Plain-text document sources
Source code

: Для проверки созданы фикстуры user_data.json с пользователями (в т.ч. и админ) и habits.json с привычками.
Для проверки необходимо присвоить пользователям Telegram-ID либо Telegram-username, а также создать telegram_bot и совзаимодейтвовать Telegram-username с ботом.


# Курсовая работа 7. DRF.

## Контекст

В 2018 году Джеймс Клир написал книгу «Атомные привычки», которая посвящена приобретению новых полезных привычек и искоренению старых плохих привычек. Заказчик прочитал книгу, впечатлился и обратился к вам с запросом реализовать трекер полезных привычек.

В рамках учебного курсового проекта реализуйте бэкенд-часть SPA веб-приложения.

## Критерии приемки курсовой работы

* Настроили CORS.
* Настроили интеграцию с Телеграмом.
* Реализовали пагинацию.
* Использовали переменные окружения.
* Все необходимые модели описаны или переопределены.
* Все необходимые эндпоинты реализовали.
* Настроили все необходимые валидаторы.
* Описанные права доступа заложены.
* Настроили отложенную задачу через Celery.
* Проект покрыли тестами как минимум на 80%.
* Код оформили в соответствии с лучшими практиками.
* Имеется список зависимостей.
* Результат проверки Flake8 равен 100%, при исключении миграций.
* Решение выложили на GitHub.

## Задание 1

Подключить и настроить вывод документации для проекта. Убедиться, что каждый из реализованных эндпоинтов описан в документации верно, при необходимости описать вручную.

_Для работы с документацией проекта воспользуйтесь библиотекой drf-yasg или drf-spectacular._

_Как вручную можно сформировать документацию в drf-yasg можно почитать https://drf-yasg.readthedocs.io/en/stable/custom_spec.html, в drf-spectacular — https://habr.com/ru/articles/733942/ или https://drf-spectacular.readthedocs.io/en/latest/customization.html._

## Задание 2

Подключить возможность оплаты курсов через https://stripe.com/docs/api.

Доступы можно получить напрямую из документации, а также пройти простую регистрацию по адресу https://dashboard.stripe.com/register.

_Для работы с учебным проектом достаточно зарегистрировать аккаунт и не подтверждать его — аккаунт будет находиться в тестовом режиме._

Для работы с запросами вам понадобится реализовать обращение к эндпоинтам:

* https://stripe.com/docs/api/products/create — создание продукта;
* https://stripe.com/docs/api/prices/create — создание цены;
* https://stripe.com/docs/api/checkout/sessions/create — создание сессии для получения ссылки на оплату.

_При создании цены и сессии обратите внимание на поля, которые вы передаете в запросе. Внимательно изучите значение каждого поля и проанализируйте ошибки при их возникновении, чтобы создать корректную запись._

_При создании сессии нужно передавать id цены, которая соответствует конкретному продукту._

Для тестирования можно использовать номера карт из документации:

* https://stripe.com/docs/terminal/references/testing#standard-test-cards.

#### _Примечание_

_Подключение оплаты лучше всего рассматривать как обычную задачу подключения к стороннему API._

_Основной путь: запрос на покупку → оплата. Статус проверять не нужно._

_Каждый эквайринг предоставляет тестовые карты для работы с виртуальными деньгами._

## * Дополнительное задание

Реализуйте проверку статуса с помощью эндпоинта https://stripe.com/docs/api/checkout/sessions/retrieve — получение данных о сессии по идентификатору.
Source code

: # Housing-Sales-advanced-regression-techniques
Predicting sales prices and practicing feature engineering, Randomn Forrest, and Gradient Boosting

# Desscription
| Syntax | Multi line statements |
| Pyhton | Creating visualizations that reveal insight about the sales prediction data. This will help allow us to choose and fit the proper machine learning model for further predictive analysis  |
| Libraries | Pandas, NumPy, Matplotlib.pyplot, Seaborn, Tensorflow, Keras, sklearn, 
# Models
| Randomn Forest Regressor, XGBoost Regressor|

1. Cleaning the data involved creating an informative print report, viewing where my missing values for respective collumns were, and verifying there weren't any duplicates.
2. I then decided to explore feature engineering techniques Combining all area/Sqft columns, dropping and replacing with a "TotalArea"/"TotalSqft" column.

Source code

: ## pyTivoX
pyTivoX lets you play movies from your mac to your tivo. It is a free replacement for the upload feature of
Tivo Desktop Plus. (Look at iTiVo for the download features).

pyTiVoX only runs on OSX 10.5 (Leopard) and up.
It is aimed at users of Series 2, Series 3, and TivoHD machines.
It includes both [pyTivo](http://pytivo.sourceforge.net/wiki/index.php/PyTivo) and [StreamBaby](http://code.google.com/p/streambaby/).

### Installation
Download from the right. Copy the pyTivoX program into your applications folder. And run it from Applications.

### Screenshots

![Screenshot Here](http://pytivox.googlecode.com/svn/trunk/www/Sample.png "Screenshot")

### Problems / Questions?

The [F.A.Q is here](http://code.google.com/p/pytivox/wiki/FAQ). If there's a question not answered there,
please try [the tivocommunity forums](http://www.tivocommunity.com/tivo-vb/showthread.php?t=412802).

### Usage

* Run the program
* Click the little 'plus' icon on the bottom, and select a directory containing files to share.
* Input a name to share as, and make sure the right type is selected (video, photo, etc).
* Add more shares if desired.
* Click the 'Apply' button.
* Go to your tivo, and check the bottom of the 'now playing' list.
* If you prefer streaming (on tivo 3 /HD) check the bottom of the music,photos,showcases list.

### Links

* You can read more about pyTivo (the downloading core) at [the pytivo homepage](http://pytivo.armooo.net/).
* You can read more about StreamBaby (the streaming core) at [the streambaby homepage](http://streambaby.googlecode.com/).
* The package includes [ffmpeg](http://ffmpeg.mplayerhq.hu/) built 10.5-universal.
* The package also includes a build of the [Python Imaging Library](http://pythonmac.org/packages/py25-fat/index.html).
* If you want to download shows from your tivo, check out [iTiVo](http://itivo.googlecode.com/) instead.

• [EXERCISE]:
Write the data out again in full. Match it word for word.

• [ANSWER SPACE]:
Source code

: Для проверки созданы фикстуры user_data.json с пользователями (в т.ч. и админ) и habits.json с привычками.
Для проверки необходимо присвоить пользователям Telegram-ID либо Telegram-username, а также создать telegram_bot и совзаимодейтвовать Telegram-username с ботом.


# Курсовая работа 7. DRF.

## Контекст

В 2018 году Джеймс Клир написал книгу «Атомные привычки», которая посвящена приобретению новых полезных привычек и искоренению старых плохих привычек. Заказчик прочитал книгу, впечатлился и обратился к вам с запросом реализовать трекер полезных привычек.

В рамках учебного курсового проекта реализуйте бэкенд-часть SPA веб-приложения.

## Критерии приемки курсовой работы

* Настроили CORS.
* Настроили интеграцию с Телеграмом.
* Реализовали пагинацию.
* Использовали переменные окружения.
* Все необходимые модели описаны или переопределены.
* Все необходимые эндпоинты реализовали.
* Настроили все необходимые валидаторы.
* Описанные права доступа заложены.
* Настроили отложенную задачу через Celery.
* Проект покрыли тестами как минимум на 80%.
* Код оформили в соответствии с лучшими практиками.
* Имеется список зависимостей.
* Результат проверки Flake8 равен 100%, при исключении миграций.
* Решение выложили на GitHub.

## Задание 1

Подключить и настроить вывод документации для проекта. Убедиться, что каждый из реализованных эндпоинтов описан в документации верно, при необходимости описать вручную.

_Для работы с документацией проекта воспользуйтесь библиотекой drf-yasg или drf-spectacular._

_Как вручную можно сформировать документацию в drf-yasg можно почитать https://drf-yasg.readthedocs.io/en/stable/custom_spec.html, в drf-spectacular — https://habr.com/ru/articles/733942/ или https://drf-spectacular.readthedocs.io/en/latest/customization.html._

## Задание 2

Подключить возможность оплаты курсов через https://stripe.com/docs/api.

Доступы можно получить напрямую из документации, а также пройти простую регистрацию по адресу https://dashboard.stripe.com/register.

_Для работы с учебным проектом достаточно зарегистрировать аккаунт и не подтверждать его — аккаунт будет находиться в тестовом режиме._

Для работы с запросами вам понадобится реализовать обращение к эндпоинтам:

* https://stripe.com/docs/api/products/create — создание продукта;
* https://stripe.com/docs/api/prices/create — создание цены;
* https://stripe.com/docs/api/checkout/sessions/create — создание сессии для получения ссылки на оплату.

_При создании цены и сессии обратите внимание на поля, которые вы передаете в запросе. Внимательно изучите значение каждого поля и проанализируйте ошибки при их возникновении, чтобы создать корректную запись._

_При создании сессии нужно передавать id цены, которая соответствует конкретному продукту._

Для тестирования можно использовать номера карт из документации:

* https://stripe.com/docs/terminal/references/testing#standard-test-cards.

#### _Примечание_

_Подключение оплаты лучше всего рассматривать как обычную задачу подключения к стороннему API._

_Основной путь: запрос на покупку → оплата. Статус проверять не нужно._

_Каждый эквайринг предоставляет тестовые карты для работы с виртуальными деньгами._

## * Дополнительное задание

Реализуйте проверку статуса с помощью эндпоинта https://stripe.com/docs/api/checkout/sessions/retrieve — получение данных о сессии по идентификатору.
Source code

: # Housing-Sales-advanced-regression-techniques
Predicting sales prices and practicing feature engineering, Randomn Forrest, and Gradient Boosting

# Desscription
| Syntax | Multi line statements |
| Pyhton | Creating visualizations that reveal insight about the sales prediction data. This will help allow us to choose and fit the proper machine learning model for further predictive analysis  |
| Libraries | Pandas, NumPy, Matplotlib.pyplot, Seaborn, Tensorflow, Keras, sklearn, 
# Models
| Randomn Forest Regressor, XGBoost Regressor|

1. Cleaning the data involved creating an informative print report, viewing where my missing values for respective collumns were, and verifying there weren't any duplicates.
2. I then decided to explore feature engineering techniques Combining all area/Sqft columns, dropping and replacing with a "TotalArea"/"TotalSqft" column.

Source code

: ## pyTivoX
pyTivoX lets you play movies from your mac to your tivo. It is a free replacement for the upload feature of
Tivo Desktop Plus. (Look at iTiVo for the download features).

pyTiVoX only runs on OSX 10.5 (Leopard) and up.
It is aimed at users of Series 2, Series 3, and TivoHD machines.
It includes both [pyTivo](http://pytivo.sourceforge.net/wiki/index.php/PyTivo) and [StreamBaby](http://code.google.com/p/streambaby/).

### Installation
Download from the right. Copy the pyTivoX program into your applications folder. And run it from Applications.

### Screenshots

![Screenshot Here](http://pytivox.googlecode.com/svn/trunk/www/Sample.png "Screenshot")

### Problems / Questions?

The [F.A.Q is here](http://code.google.com/p/pytivox/wiki/FAQ). If there's a question not answered there,
please try [the tivocommunity forums](http://www.tivocommunity.com/tivo-vb/showthread.php?t=412802).

### Usage

* Run the program
* Click the little 'plus' icon on the bottom, and select a directory containing files to share.
* Input a name to share as, and make sure the right type is selected (video, photo, etc).
* Add more shares if desired.
* Click the 'Apply' button.
* Go to your tivo, and check the bottom of the 'now playing' list.
* If you prefer streaming (on tivo 3 /HD) check the bottom of the music,photos,showcases list.

### Links

* You can read more about pyTivo (the downloading core) at [the pytivo homepage](http://pytivo.armooo.net/).
* You can read more about StreamBaby (the streaming core) at [the streambaby homepage](http://streambaby.googlecode.com/).
* The package includes [ffmpeg](http://ffmpeg.mplayerhq.hu/) built 10.5-universal.
* The package also includes a build of the [Python Imaging Library](http://pythonmac.org/packages/py25-fat/index.html).
* If you want to download shows from your tivo, check out [iTiVo](http://itivo.googlecode.com/) instead.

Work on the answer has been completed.